On ne va pas s’amuser à changer les choses tous les jours, mais on trimbale des modes de faire, des conceptions qui sont hérités des siècles passés. Et à force d’y être habitué, on finit par les prendre pour des évidences, comme de dire : « Le partage de compétences entre les différents niveaux de territoire, c’est une évidence. » Mais pas du tout. Ce n’est pas du tout une évidence, puisqu’il n’y a aucun problème qui peut se régler à un seul niveau. C’est au contraire un héritage d’une pensée passée qui se transpose sur le 21ème siècle et qui arrive en permanence à fabriquer des contradictions. Tout notre appareillage institutionnel… L’idée de démocratie représentative, ça date d’un système technique très particulier où l’on se déplace à cheval et où une petite minorité de la population est alphabétisée. Est-ce que c’est le modèle indépassable de la démocratie dans un contexte où à la fois les problèmes sont mondialisés, sont glocaux, où chaque problème local fait écho à des transformations à l’échelle mondiale, que ce soit au niveau de l’exclusion sociale ou que ce soit au niveau de l’environnement ? On ne peut pas rester enfermé dans l’idée que la démocratie représentative est le seul moyen de construire de la démocratie, et donc de donner un sens substantiel à l’idée que les citoyens sont suffisamment adultes, suffisamment mûrs pour être en capacité de comprendre le monde et de peser sur leur propre destinée, ce qui est l’enjeu de la démocratie.
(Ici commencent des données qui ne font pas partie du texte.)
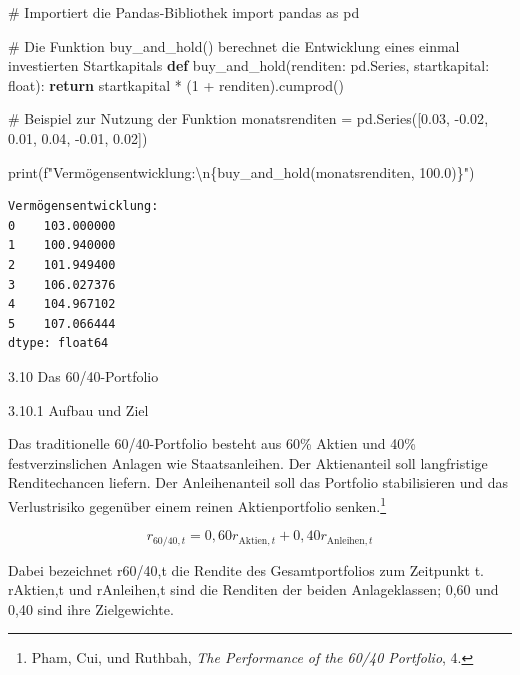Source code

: \documentclass[
  ngerman,
  a4paper,
  DIV=11,
  oneside]{scrreprt}
\newenvironment{Shaded}{\begin{snugshade}}{\end{snugshade}}
\newcommand{\BuiltInTok}[1]{\textcolor[rgb]{0.00,0.23,0.31}{#1}}
\newcommand{\CharTok}[1]{\textcolor[rgb]{0.13,0.47,0.30}{#1}}
\newcommand{\CommentTok}[1]{\textcolor[rgb]{0.37,0.37,0.37}{#1}}
\newcommand{\ControlFlowTok}[1]{\textcolor[rgb]{0.00,0.23,0.31}{\textbf{#1}}}
\newcommand{\DecValTok}[1]{\textcolor[rgb]{0.68,0.00,0.00}{#1}}
\newcommand{\FloatTok}[1]{\textcolor[rgb]{0.68,0.00,0.00}{#1}}
\newcommand{\ImportTok}[1]{\textcolor[rgb]{0.00,0.46,0.62}{#1}}
\newcommand{\KeywordTok}[1]{\textcolor[rgb]{0.00,0.23,0.31}{\textbf{#1}}}
\newcommand{\NormalTok}[1]{\textcolor[rgb]{0.00,0.23,0.31}{#1}}
\newcommand{\OperatorTok}[1]{\textcolor[rgb]{0.37,0.37,0.37}{#1}}
\newcommand{\SpecialCharTok}[1]{\textcolor[rgb]{0.37,0.37,0.37}{#1}}
\newcommand{\SpecialStringTok}[1]{\textcolor[rgb]{0.13,0.47,0.30}{#1}}
\begin{document}
\begin{Shaded}
\begin{Highlighting}[]
\CommentTok{\# Importiert die Pandas{-}Bibliothek}
\ImportTok{import}\NormalTok{ pandas }\ImportTok{as}\NormalTok{ pd}

\CommentTok{\# Die Funktion buy\_and\_hold() berechnet die Entwicklung eines einmal investierten Startkapitals}
\KeywordTok{def}\NormalTok{ buy\_and\_hold(renditen: pd.Series, startkapital: }\BuiltInTok{float}\NormalTok{):}
    \ControlFlowTok{return}\NormalTok{ startkapital }\OperatorTok{*}\NormalTok{ (}\DecValTok{1} \OperatorTok{+}\NormalTok{ renditen).cumprod()}

\CommentTok{\# Beispiel zur Nutzung der Funktion}
\NormalTok{monatsrenditen }\OperatorTok{=}\NormalTok{ pd.Series([}\FloatTok{0.03}\NormalTok{, }\OperatorTok{{-}}\FloatTok{0.02}\NormalTok{, }\FloatTok{0.01}\NormalTok{, }\FloatTok{0.04}\NormalTok{, }\OperatorTok{{-}}\FloatTok{0.01}\NormalTok{, }\FloatTok{0.02}\NormalTok{])}

\BuiltInTok{print}\NormalTok{(}\SpecialStringTok{f"Vermögensentwicklung:}\CharTok{\textbackslash{}n}\SpecialCharTok{\{}\NormalTok{buy\_and\_hold(monatsrenditen, }\FloatTok{100.0}\NormalTok{)}\SpecialCharTok{\}}\SpecialStringTok{"}\NormalTok{)}
\end{Highlighting}
\end{Shaded}

\begin{verbatim}
Vermögensentwicklung:
0    103.000000
1    100.940000
2    101.949400
3    106.027376
4    104.967102
5    107.066444
dtype: float64
\end{verbatim}

3.10 Das 60/40-Portfolio

3.10.1 Aufbau und Ziel

Das traditionelle 60/40-Portfolio besteht aus 60\% Aktien und 40\%
festverzinslichen Anlagen wie Staatsanleihen. Der Aktienanteil soll
langfristige Renditechancen liefern. Der Anleihenanteil soll das
Portfolio stabilisieren und das Verlustrisiko gegenüber einem reinen
Aktienportfolio senken.\footnote{Pham, Cui, und Ruthbah, \emph{The
  {Performance} of the 60/40 {Portfolio}}, 4.}

\[
r_{60/40,t}=0{,}60r_{\mathrm{Aktien},t}+0{,}40r_{\mathrm{Anleihen},t}
\]

Dabei bezeichnet r60/40,t die Rendite des Gesamtportfolios zum Zeitpunkt
t. rAktien,t und rAnleihen,t sind die Renditen der beiden Anlageklassen;
0,60 und 0,40 sind ihre Zielgewichte.
\end{document}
Donc, revisiter la démocratie participative en disant : « Attention, ce n’est pas seulement de la consultation. C’est des documents d’urbanisme » ou « Ce n’est pas seulement comme dans beaucoup pays du sud de demander aux habitants de participer à la gestion des services publics tout simplement parce qu’il n’y a pas d’argent pour le gérer autrement ». Non. C’est une manière de dire : « Dans le cadre de la gouvernance territoriale, repensons au 21ème siècle l’enjeu de la démocratie ».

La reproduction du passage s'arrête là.